ハートの素晴らしさ

損してもいい

損のススメっていろんな人が言ってますよね。

たとえば心屋仁之助さんが「損してもいい」とよくおっしゃっていますね。

損をする選択ってすごいことです。
なぜなら私たちのエゴに反するから。

エゴに反する行動がエゴを弱める

エゴはその特性上、得を求めます。
これはごく当たり前でエゴは生きるための防衛メカニズムなので行動原理が損得、有利不利、勝ち負けなのです。

ここでは詳しいメカニズムを説明することは省きますが、私たちの苦しみはエゴの肥大によるもので、過剰な防衛メカニズムを弱めることが欠かせません。

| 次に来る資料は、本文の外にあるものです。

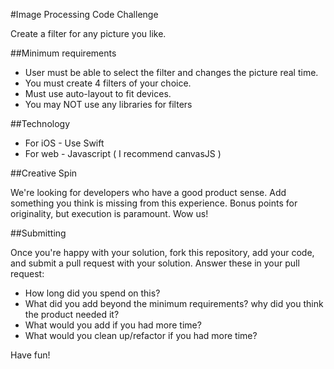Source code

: #Image Processing Code Challenge

Create a filter for any picture you like.

##Minimum requirements

* User must be able to select the filter and changes the picture real time.
* You must create 4 filters of your choice.
* Must use auto-layout to fit devices.
* You may NOT use any libraries for filters

##Technology

* For iOS - Use Swift
* For web - Javascript ( I recommend canvasJS )

##Creative Spin

We're looking for developers who have a good product sense. Add something you think is missing from this experience. Bonus points for originality, but execution is paramount. Wow us!

##Submitting

Once you're happy with your solution, fork this repository, add your code, and submit a pull request with your solution. Answer these in your pull request:

* How long did you spend on this?
* What did you add beyond the minimum requirements? why did you think the product needed it?
* What would you add if you had more time?
* What would you clean up/refactor if you had more time?

Have fun!
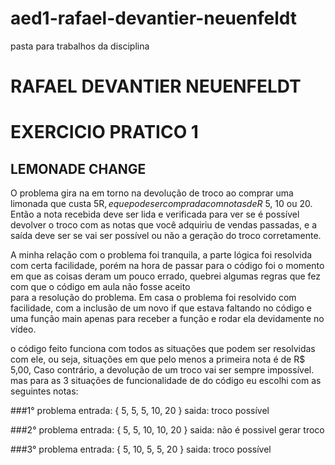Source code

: # aed1-rafael-devantier-neuenfeldt
pasta para trabalhos da disciplina
# RAFAEL DEVANTIER NEUENFELDT
# EXERCICIO PRATICO 1
## LEMONADE CHANGE

O problema gira na em torno na devolução de troco ao comprar uma limonada que custa 5R$, e que pode ser comprada com notas de R$ 5, 10 ou 20. 
Então a nota recebida deve ser lida e verificada para ver se é possível devolver o troco com as notas que você adquiriu de vendas passadas, e a saída deve ser se vai ser possível ou não a geração do troco corretamente. 

A minha relação com o problema foi tranquila, a parte lógica foi resolvida com certa facilidade, porém na hora de passar para o código foi o momento em que as coisas deram um pouco errado, quebrei algumas regras que fez com que o código em aula não fosse aceito   
para a resolução do problema. Em casa o problema foi resolvido com facilidade, com a inclusão de um novo if que estava faltando no código e uma função main apenas para receber a função e rodar ela devidamente no vídeo.

o código feito funciona com todos as situações que podem ser resolvidas com ele, ou seja, situações em que pelo menos a primeira nota é de R$ 5,00, Caso contrário, a devolução de um troco vai ser sempre impossível. 
mas para as 3 situações de funcionalidade de do código eu escolhi com as seguintes notas: 

###1° problema
entrada: { 5, 5, 5, 10, 20 }
saida: troco possível

###2° problema
entrada: { 5, 5, 10, 10, 20 }
saida: não é possivel gerar troco

###3° problema
entrada: { 5, 10, 5, 5, 20 }
saida: troco possível
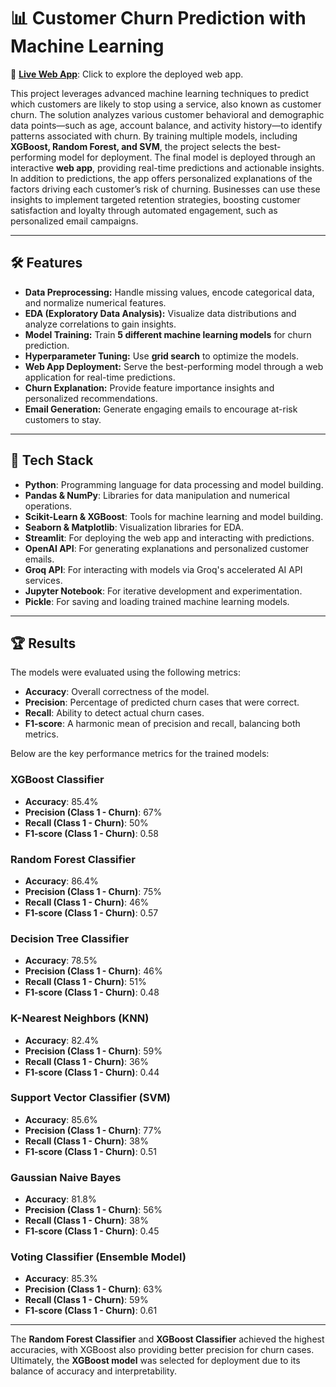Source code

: # 📊 Customer Churn Prediction with Machine Learning

🚀 **[Live Web App](https://customer-churn-prediction-bitaniayonas.replit.app)**: Click to explore the deployed web app.

This project leverages advanced machine learning techniques to predict which customers are likely to stop using a service, also known as customer churn. The solution analyzes various customer behavioral and demographic data points—such as age, account balance, and activity history—to identify patterns associated with churn. By training multiple models, including **XGBoost, Random Forest, and SVM**, the project selects the best-performing model for deployment. The final model is deployed through an interactive **web app**, providing real-time predictions and actionable insights. In addition to predictions, the app offers personalized explanations of the factors driving each customer’s risk of churning. Businesses can use these insights to implement targeted retention strategies, boosting customer satisfaction and loyalty through automated engagement, such as personalized email campaigns.
  
---

## 🛠️ Features

- **Data Preprocessing:** Handle missing values, encode categorical data, and normalize numerical features.
- **EDA (Exploratory Data Analysis):** Visualize data distributions and analyze correlations to gain insights.
- **Model Training:** Train **5 different machine learning models** for churn prediction.
- **Hyperparameter Tuning:** Use **grid search** to optimize the models.
- **Web App Deployment:** Serve the best-performing model through a web application for real-time predictions.
- **Churn Explanation:** Provide feature importance insights and personalized recommendations.
- **Email Generation:** Generate engaging emails to encourage at-risk customers to stay.

---

## 🚀 Tech Stack

- **Python**: Programming language for data processing and model building.
- **Pandas & NumPy**: Libraries for data manipulation and numerical operations.
- **Scikit-Learn & XGBoost**: Tools for machine learning and model building.
- **Seaborn & Matplotlib**: Visualization libraries for EDA.
- **Streamlit**: For deploying the web app and interacting with predictions.
- **OpenAI API**: For generating explanations and personalized customer emails.
- **Groq API**: For interacting with models via Groq's accelerated AI API services.
- **Jupyter Notebook**: For iterative development and experimentation.
- **Pickle**: For saving and loading trained machine learning models.

---

## 🏆 Results

The models were evaluated using the following metrics:

- **Accuracy**: Overall correctness of the model.
- **Precision**: Percentage of predicted churn cases that were correct.
- **Recall**: Ability to detect actual churn cases.
- **F1-score**: A harmonic mean of precision and recall, balancing both metrics.

Below are the key performance metrics for the trained models:

### XGBoost Classifier
- **Accuracy**: 85.4%
- **Precision (Class 1 - Churn)**: 67%
- **Recall (Class 1 - Churn)**: 50%
- **F1-score (Class 1 - Churn)**: 0.58

### Random Forest Classifier
- **Accuracy**: 86.4%
- **Precision (Class 1 - Churn)**: 75%
- **Recall (Class 1 - Churn)**: 46%
- **F1-score (Class 1 - Churn)**: 0.57

### Decision Tree Classifier
- **Accuracy**: 78.5%
- **Precision (Class 1 - Churn)**: 46%
- **Recall (Class 1 - Churn)**: 51%
- **F1-score (Class 1 - Churn)**: 0.48

### K-Nearest Neighbors (KNN)
- **Accuracy**: 82.4%
- **Precision (Class 1 - Churn)**: 59%
- **Recall (Class 1 - Churn)**: 36%
- **F1-score (Class 1 - Churn)**: 0.44

### Support Vector Classifier (SVM)
- **Accuracy**: 85.6%
- **Precision (Class 1 - Churn)**: 77%
- **Recall (Class 1 - Churn)**: 38%
- **F1-score (Class 1 - Churn)**: 0.51

### Gaussian Naive Bayes
- **Accuracy**: 81.8%
- **Precision (Class 1 - Churn)**: 56%
- **Recall (Class 1 - Churn)**: 38%
- **F1-score (Class 1 - Churn)**: 0.45

### Voting Classifier (Ensemble Model)
- **Accuracy**: 85.3%
- **Precision (Class 1 - Churn)**: 63%
- **Recall (Class 1 - Churn)**: 59%
- **F1-score (Class 1 - Churn)**: 0.61

---

The **Random Forest Classifier** and **XGBoost Classifier** achieved the highest accuracies, with XGBoost also providing better precision for churn cases. Ultimately, the **XGBoost model** was selected for deployment due to its balance of accuracy and interpretability.
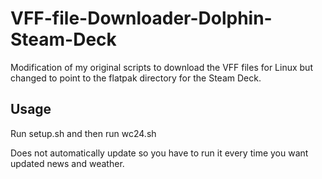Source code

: # VFF-file-Downloader-Dolphin-Steam-Deck
Modification of my original scripts to download the VFF files for Linux but changed to point to the flatpak directory for the Steam Deck.

## Usage

Run setup.sh and then run wc24.sh

Does not automatically update so you have to run it every time you want updated news and weather.
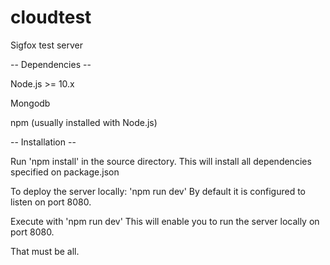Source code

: # cloudtest
Sigfox test server

-- Dependencies --

Node.js >= 10.x 

Mongodb

npm (usually installed with Node.js)

-- Installation --

Run 'npm install' in the source directory. This will install all dependencies specified on package.json

To deploy the server locally: 'npm run dev'
By default it is configured to listen on port 8080.

Execute with 'npm run dev'
This will enable you to run the server locally on port 8080.

That must be all.
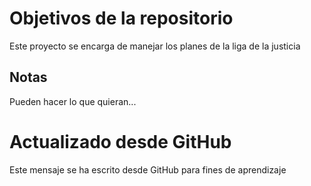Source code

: # Objetivos de la repositorio

Este proyecto se encarga de manejar los planes de la liga de la justicia


## Notas
Pueden hacer lo que quieran...

# Actualizado desde GitHub
Este mensaje se ha escrito desde GitHub para fines de aprendizaje
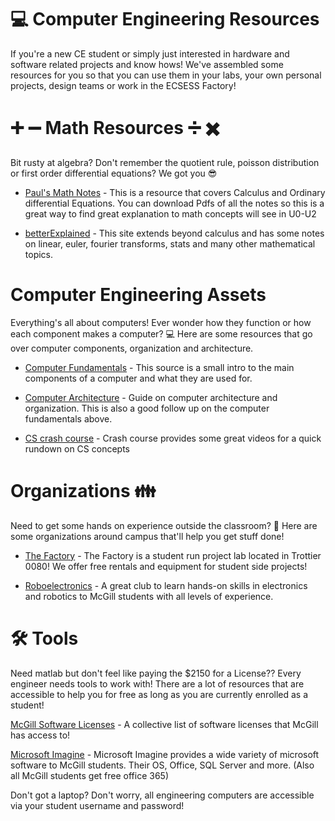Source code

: # :computer: Computer Engineering Resources 

If you're a new CE student or simply just interested in hardware and software related projects and know hows! We've assembled some resources for you so that you can use them in your labs, your own personal projects, design teams or work in the ECSESS Factory!

# :heavy_plus_sign: :heavy_minus_sign: Math Resources :heavy_division_sign: :heavy_multiplication_x:

Bit rusty at algebra? Don't remember the quotient rule, poisson distribution or first order differential equations? We got you :sunglasses:

* [Paul's Math Notes](http://tutorial.math.lamar.edu/) - This is a resource that covers Calculus and Ordinary differential Equations. You can download Pdfs of all the notes so this is a great way to find great explanation to math concepts will see in U0-U2

* [betterExplained](https://betterexplained.com/cheatsheet/) - This site extends beyond calculus and has some notes on linear, euler, fourier transforms, stats and many other mathematical topics.

# Computer Engineering Assets
Everything's all about computers! Ever wonder how they function or how each component makes a computer? :computer: Here are some resources that go over computer components, organization and architecture.

* [Computer Fundamentals](https://www.tutorialspoint.com/computer_fundamentals/index.htm) - This source is a small intro to the main components of a computer and what they are used for. 

* [Computer Architecture](https://www.studytonight.com/computer-architecture/) - Guide on computer architecture and organization. This is also a good follow up on the computer fundamentals above.

* [CS crash course](https://www.youtube.com/watch?v=tpIctyqH29Q&list=PL8dPuuaLjXtNlUrzyH5r6jN9ulIgZBpdo) - Crash course provides some great videos for a quick rundown on CS concepts 


#  Organizations :family:
Need to get some hands on experience outside the classroom? :facepunch: Here are some organizations around campus that'll help you get stuff done!

* [The Factory](https://www.facebook.com/ecsessfactory/) - The Factory is a student run project lab located in Trottier 0080! We offer free rentals and equipment for student side projects!

* [Roboelectronics](https://ere.mcgilleus.ca/) - A great club to learn hands-on skills in electronics and robotics to McGill students with all levels of experience.

# :hammer_and_wrench: Tools
Need matlab but don't feel like paying the $2150 for a License?? Every engineer needs tools to work with! There are a lot of resources that are accessible to help you for free as long as you are currently enrolled as a student!

[McGill Software Licenses](http://kb.mcgill.ca/kb/?ArticleId=1291&source=article&c=12&cid=2#tab:homeTab:crumb:8:artId:1322:src:article) - A collective list of software licenses that McGill has access to!

[Microsoft Imagine](https://e5.onthehub.com/WebStore/ProductsByMajorVersionList.aspx?cmi_cs=1&cmi_mnuMain=bdba23cf-e05e-e011-971f-0030487d8897&ws=b80ff89b-a18b-e011-969d-0030487d8897&vsro=8&pc=00000000-0000-0000-0000-000000000000) - Microsoft Imagine provides a wide variety of microsoft software to McGill students. Their OS, Office, SQL Server and more. (Also all McGill students get free office 365)

Don't got a laptop? Don't worry, all engineering computers are accessible via your student username and password!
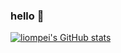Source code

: ### hello 🤝

[![liompei's GitHub stats](https://github-readme-stats.vercel.app/api?username=liompei&show_icons=true)](https://github.com/anuraghazra/github-readme-stats)

<!-- | **SUMMARY**                                                                                                                                              | **LANGUAGES**                                                                                                                                         |
| ------------------------------------------------------------------------------------------------------------------------------------------------------- | ----------------------------------------------------------------------------------------------------------------------------------------------------- |
| [![liompei's GitHub stats](https://github-readme-stats.vercel.app/api?username=liompei&show_icons=true)](https://github.com/anuraghazra/github-readme-stats) | [![Top Langs](https://github-readme-stats.vercel.app/api/top-langs/?username=liompei&layout=compact)](https://github.com/anuraghazra/github-readme-stats) | -->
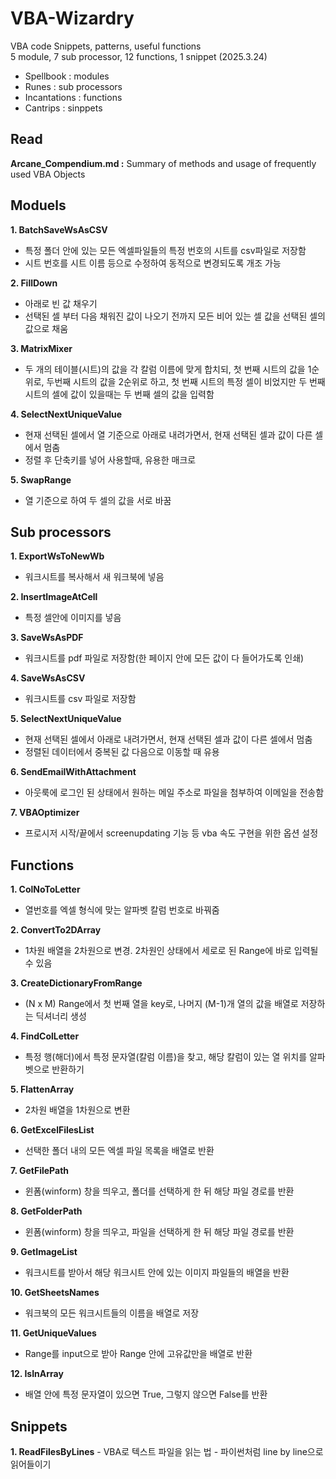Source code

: # VBA-Wizardry
VBA code Snippets, patterns, useful functions <br>
5 module, 7 sub processor, 12 functions, 1 snippet (2025.3.24)

- Spellbook : modules
- Runes : sub processors
- Incantations : functions
- Cantrips : sinppets

## Read 
**Arcane_Compendium.md :** Summary of methods and usage of frequently used VBA Objects<br>


## Moduels
**1. BatchSaveWsAsCSV**
  - 특정 폴더 안에 있는 모든 엑셀파일들의 특정 번호의 시트를 csv파일로 저장함
  - 시트 번호를 시트 이름 등으로 수정하여 동적으로 변경되도록 개조 가능

**2. FillDown**
  - 아래로 빈 값 채우기
  - 선택된 셀 부터 다음 채워진 값이 나오기 전까지 모든 비어 있는 셀 값을 선택된 셀의 값으로 채움

**3. MatrixMixer**
  - 두 개의 테이블(시트)의 값을 각 칼럼 이름에 맞게 합치되, 첫 번째 시트의 값을 1순위로, 두번째 시트의 값을 2순위로 하고, 첫 번째 시트의 특정 셀이 비었지만 두 번째 시트의 셀에 값이 있을때는 두 번째 셀의 값을 입력함

**4. SelectNextUniqueValue**
  - 현재 선택된 셀에서 열 기준으로 아래로 내려가면서, 현재 선택된 셀과 값이 다른 셀에서 멈춤
  - 정렬 후 단축키를 넣어 사용할때, 유용한 매크로

**5. SwapRange**
  - 열 기준으로 하여 두 셀의 값을 서로 바꿈

## Sub processors

**1. ExportWsToNewWb**
  - 워크시트를 복사해서 새 워크북에 넣음

**2. InsertImageAtCell**
  - 특정 셀안에 이미지를 넣음

**3. SaveWsAsPDF**
  - 워크시트를 pdf 파일로 저장함(한 페이지 안에 모든 값이 다 들어가도록 인쇄)

**4. SaveWsAsCSV**
  - 워크시트를 csv 파일로 저장함

**5. SelectNextUniqueValue**
  - 현재 선택된 셀에서 아래로 내려가면서, 현재 선택된 셀과 값이 다른 셀에서 멈춤
  - 정렬된 데이터에서 중복된 값 다음으로 이동할 때 유용

**6. SendEmailWithAttachment**
  - 아웃룩에 로그인 된 상태에서 원하는 메일 주소로 파일을 첨부하여 이메일을 전송함 

**7. VBAOptimizer**
   - 프로시저 시작/끝에서 screenupdating 기능 등 vba 속도 구현을 위한 옵션 설정
  
## Functions

**1. ColNoToLetter**
  - 열번호를 엑셀 형식에 맞는 알파벳 칼럼 번호로 바꿔줌 

**2. ConvertTo2DArray**
  - 1차원 배열을 2차원으로 변경. 2차원인 상태에서 세로로 된 Range에 바로 입력될 수 있음

**3. CreateDictionaryFromRange**
  - (N x M) Range에서 첫 번째 열을 key로, 나머지 (M-1)개 열의 값을 배열로 저장하는 딕셔너리 생성

**4. FindColLetter**
   - 특정 행(해더)에서 특정 문자열(칼럼 이름)을 찾고, 해당 칼럼이 있는 열 위치를 알파벳으로 반환하기

**5. FlattenArray**
   - 2차원 배열을 1차원으로 변환

**6. GetExcelFilesList**
  - 선택한 폴더 내의 모든 엑셀 파일 목록을 배열로 반환

**7. GetFilePath**
   - 윈폼(winform) 창을 띄우고, 폴더를 선택하게 한 뒤 해당 파일 경로를 반환

**8. GetFolderPath**
   - 윈폼(winform) 창을 띄우고, 파일을 선택하게 한 뒤 해당 파일 경로를 반환

**9. GetImageList**
  - 워크시트를 받아서 해당 워크시트 안에 있는 이미지 파일들의 배열을 반환

**10. GetSheetsNames**
  - 워크북의 모든 워크시트들의 이름을 배열로 저장

**11. GetUniqueValues**
  - Range를 input으로 받아 Range 안에 고유값만을 배열로 반환

**12. IsInArray**
   - 배열 안에 특정 문자열이 있으면 True, 그렇지 않으면 False를 반환

## Snippets

**1. ReadFilesByLines**
    - VBA로 텍스트 파일을 읽는 법
    - 파이썬처럼 line by line으로 읽어들이기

この仕組みは本「本当は傷つきやすい人たちへ」に書いています

そのためにもエゴの行動原理から反することをやることが一つのやり方になります。専門的に言えば行動療法アプローチと言えるでしょう。

これは実際にやれば絶大な効果を発揮するでしょう。
自分にとって損だと思っていたものが、実際にはそうでなかったことに気づき、抑圧が緩みます。
いわゆる悪、影、闇の受容となり、結果的に意識が拡大します。
スピ的に言えば波動が高まります。

エゴに反する難しさ

しかし、このやり方の難しい点は、損をする行動を起こそうとするまでのハードルの高さです。

普通に考えれば損をしようとするわけがありません。

そこでしぶしぶ、損をすることがいかによいかをチラつかせます。
しかし、これは諸刃の剣であり、得をするために損をするということであれば、損得の枠組みから何も変わらないことになります。

ゆえに、損をすることのメリットをできるだけ伝えないようにします。
しかし、それでは行動しないのでこれがジレンマとなります。

心屋さんが解くことに意義がある

心屋さんが損をすることを解くのは私は素晴らしいと思っています。
なぜなら影響力があるからです。

影響力がある人であれば、「いいから、四の五の言わず、やってみんかい!」で多くの人がやってみると思うんですね。
あの人が言うのなら間違いないからとりあえずやってみようと。
すると、何も考えてない人ほど恩恵を受けるわけです。
下手な理屈を考えて行動しない人ほど何も変わりません。

私は心屋さんほど影響力がないので、損をしなさいというアプローチは取りません。というか、取りたくても取れません。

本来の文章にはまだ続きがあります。